本发明还提供所述的双特异性抗体在制备治疗或预防肿瘤药物中的应用。
其中,用药剂量和途径可以是常规的,所述的肿瘤可以是常规,较佳的是肺癌、乳腺癌或胃癌。
本发明提供的同时靶向人源化p185和VEGF的双特异性抗体,能够特异性结合人p185和VEGF蛋白,具有高度亲和力,并能够在蛋白水平有效封闭 p185和VEGF蛋白,既能够有效分别结合p185和VEGF蛋白,又能够在结合一种蛋白之后并不影响另一种蛋白的结合,即具有同时结合p185和VEGF的能力,填补目前没有同时靶向p185和VEGF双特异性抗体的空白。该双特异性抗体抑制血管内皮细胞、人肺癌细胞、人乳腺癌细胞和人胃癌细胞的增殖。T细胞刺激实验证明,具有良好的生物活性,在T淋巴细胞中会显著促进 IFN-γ表达。
附图说明
图1是本发明同时靶向人p185和血管内皮生长因子的双特异性抗体的结构示意图。
图2显示本发明同时靶向人p185和血管内皮生长因子的双特异性抗体 (轻链序列是No.1,重组重链序列是NO.2)与人p185和VEGF蛋白具有高度亲和力。
图3显示本发明同时靶向人p185和血管内皮生长因子的双特异性抗体 (轻链序列是No.1,重组重链序列是NO.2)可以有效识别人p185和VEGF 蛋白。
图4显示本发明同时靶向人p185和VEGF的双特异性抗体(轻链序列是 No.1,重组重链序列是NO.2)抑制血管内皮细胞、人肺癌细胞、人乳腺癌细胞和人胃癌细胞的增殖(检测时间:用药后96小时)。
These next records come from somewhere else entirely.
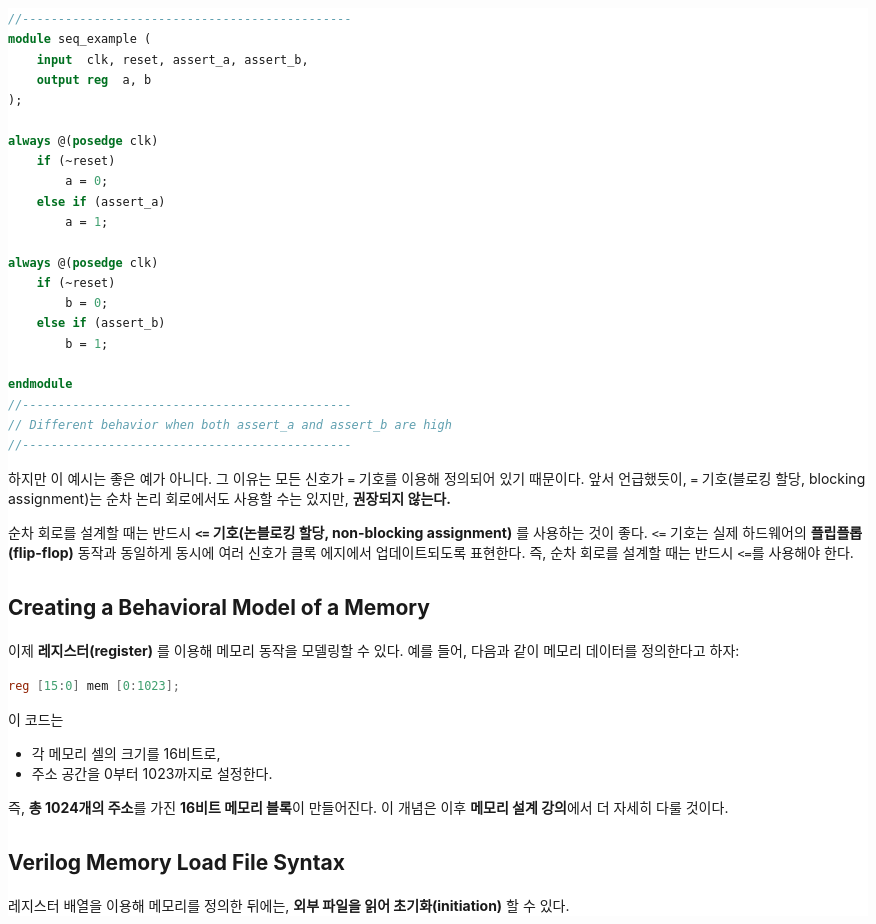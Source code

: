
 ```sv
//----------------------------------------------
module seq_example (
    input  clk, reset, assert_a, assert_b,
    output reg  a, b
);

always @(posedge clk)
    if (~reset)
        a = 0;
    else if (assert_a)
        a = 1;

always @(posedge clk)
    if (~reset)
        b = 0;
    else if (assert_b)
        b = 1;

endmodule
//----------------------------------------------
// Different behavior when both assert_a and assert_b are high
//----------------------------------------------
```
하지만 이 예시는 좋은 예가 아니다.
그 이유는 모든 신호가 `=` 기호를 이용해 정의되어 있기 때문이다.
앞서 언급했듯이, `=` 기호(블로킹 할당, blocking assignment)는
순차 논리 회로에서도 사용할 수는 있지만, **권장되지 않는다.**

순차 회로를 설계할 때는 반드시 **`<=` 기호(논블로킹 할당, non-blocking assignment)** 를 사용하는 것이 좋다.
`<=` 기호는 실제 하드웨어의 **플립플롭(flip-flop)** 동작과 동일하게
동시에 여러 신호가 클록 에지에서 업데이트되도록 표현한다.
즉, 순차 회로를 설계할 때는 반드시 `<=`를 사용해야 한다.

## Creating a Behavioral Model of a Memory

이제 **레지스터(register)** 를 이용해 메모리 동작을 모델링할 수 있다.
예를 들어, 다음과 같이 메모리 데이터를 정의한다고 하자:

```verilog
reg [15:0] mem [0:1023];
```

이 코드는

* 각 메모리 셀의 크기를 16비트로,
* 주소 공간을 0부터 1023까지로 설정한다.

즉, **총 1024개의 주소**를 가진 **16비트 메모리 블록**이 만들어진다.
이 개념은 이후 **메모리 설계 강의**에서 더 자세히 다룰 것이다.

## Verilog Memory Load File Syntax

레지스터 배열을 이용해 메모리를 정의한 뒤에는,
**외부 파일을 읽어 초기화(initiation)** 할 수 있다.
图5显示本发明同时靶向人p185和VEGF的双特异性抗体(轻链序列是 No.1,重组重链序列是NO.2)促进人T淋巴细胞分泌IFN-γ。
具体实施方式
本发明提供一种同时靶向人p185和血管内皮生长因子的双特异性抗体。本双特异性抗体由两条完全相同的轻链和两条完全相同的重组重链组成。其中,一条轻链和一条重组重链的结构是:轻链是识别p185抗原表位或抗原的抗体的轻链(氨基酸序列见表1);重组重链的序列(氨基酸序列见表1) 为:N端首先是识别p185抗原表位抗体的轻链序列,然后是重链恒定区序列; C端是具有识别VEGF抗原表位或抗原的抗VEGF抗体的单链可变区序列(ScFv) 或具有结合VEGF能力的受体结构域序列;重组重链的N端和C端由柔性短肽相连(结构示意图参见图1)。
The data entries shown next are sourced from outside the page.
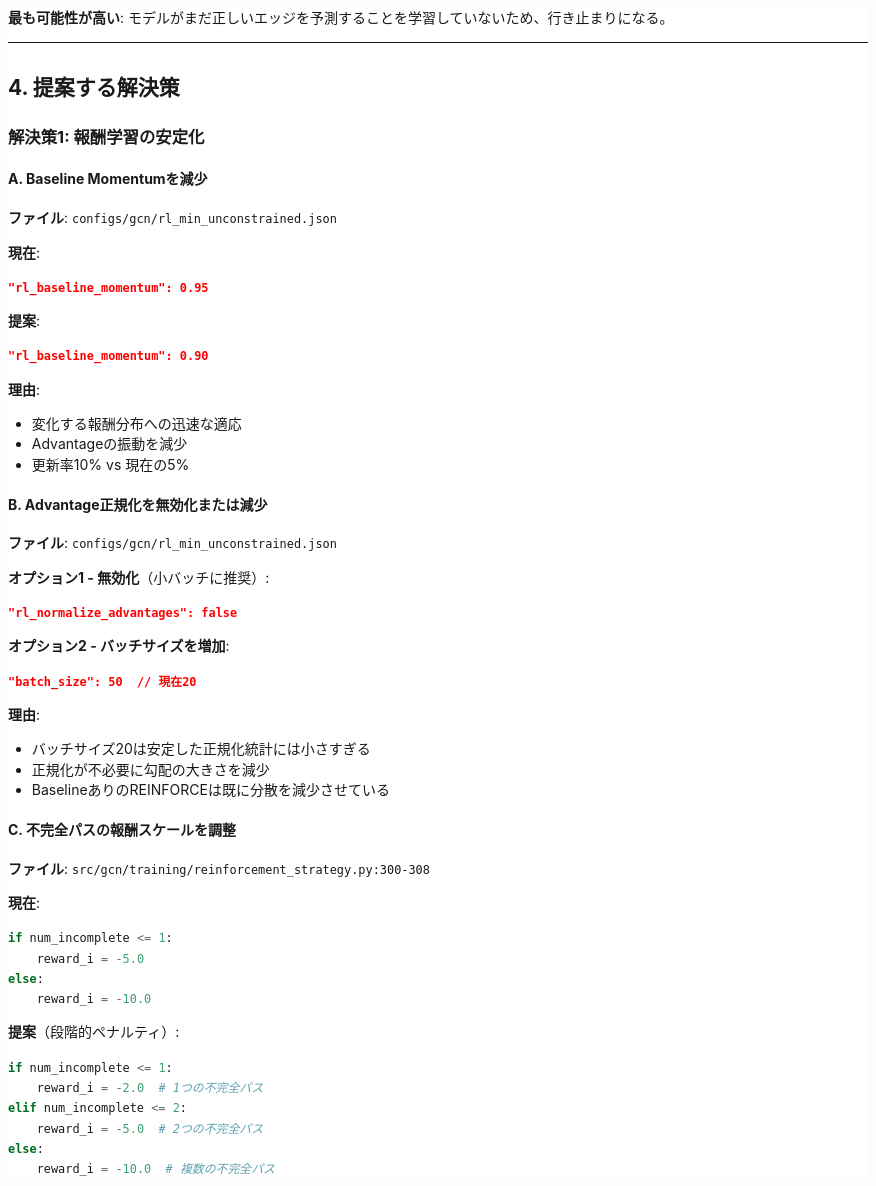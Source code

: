 **最も可能性が高い**: モデルがまだ正しいエッジを予測することを学習していないため、行き止まりになる。

---

## 4. 提案する解決策

### 解決策1: 報酬学習の安定化

#### A. Baseline Momentumを減少
**ファイル**: `configs/gcn/rl_min_unconstrained.json`

**現在**:
```json
"rl_baseline_momentum": 0.95
```

**提案**:
```json
"rl_baseline_momentum": 0.90
```

**理由**:
- 変化する報酬分布への迅速な適応
- Advantageの振動を減少
- 更新率10% vs 現在の5%

#### B. Advantage正規化を無効化または減少
**ファイル**: `configs/gcn/rl_min_unconstrained.json`

**オプション1 - 無効化**（小バッチに推奨）:
```json
"rl_normalize_advantages": false
```

**オプション2 - バッチサイズを増加**:
```json
"batch_size": 50  // 現在20
```

**理由**:
- バッチサイズ20は安定した正規化統計には小さすぎる
- 正規化が不必要に勾配の大きさを減少
- BaselineありのREINFORCEは既に分散を減少させている

#### C. 不完全パスの報酬スケールを調整
**ファイル**: `src/gcn/training/reinforcement_strategy.py:300-308`

**現在**:
```python
if num_incomplete <= 1:
    reward_i = -5.0
else:
    reward_i = -10.0
```

**提案**（段階的ペナルティ）:
```python
if num_incomplete <= 1:
    reward_i = -2.0  # 1つの不完全パス
elif num_incomplete <= 2:
    reward_i = -5.0  # 2つの不完全パス
else:
    reward_i = -10.0  # 複数の不完全パス
```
表1 同时靶向人p185和血管内皮生长因子的双特异性抗体的氨基酸序列
本发明分别合成编码抗p185抗体,抗VEGF抗体或结合VEGF的结构域序列的DNA片段,然后利用重组DNA,如重叠PCR技术将抗体轻链序列以及重组重链序列分别克隆到真核表达载体pcDNA中,然后共转染293F或CHO 细胞,转染后5-7天收集细胞上清液,然后通过亲和层析凝胶柱纯化获得双特异性抗体。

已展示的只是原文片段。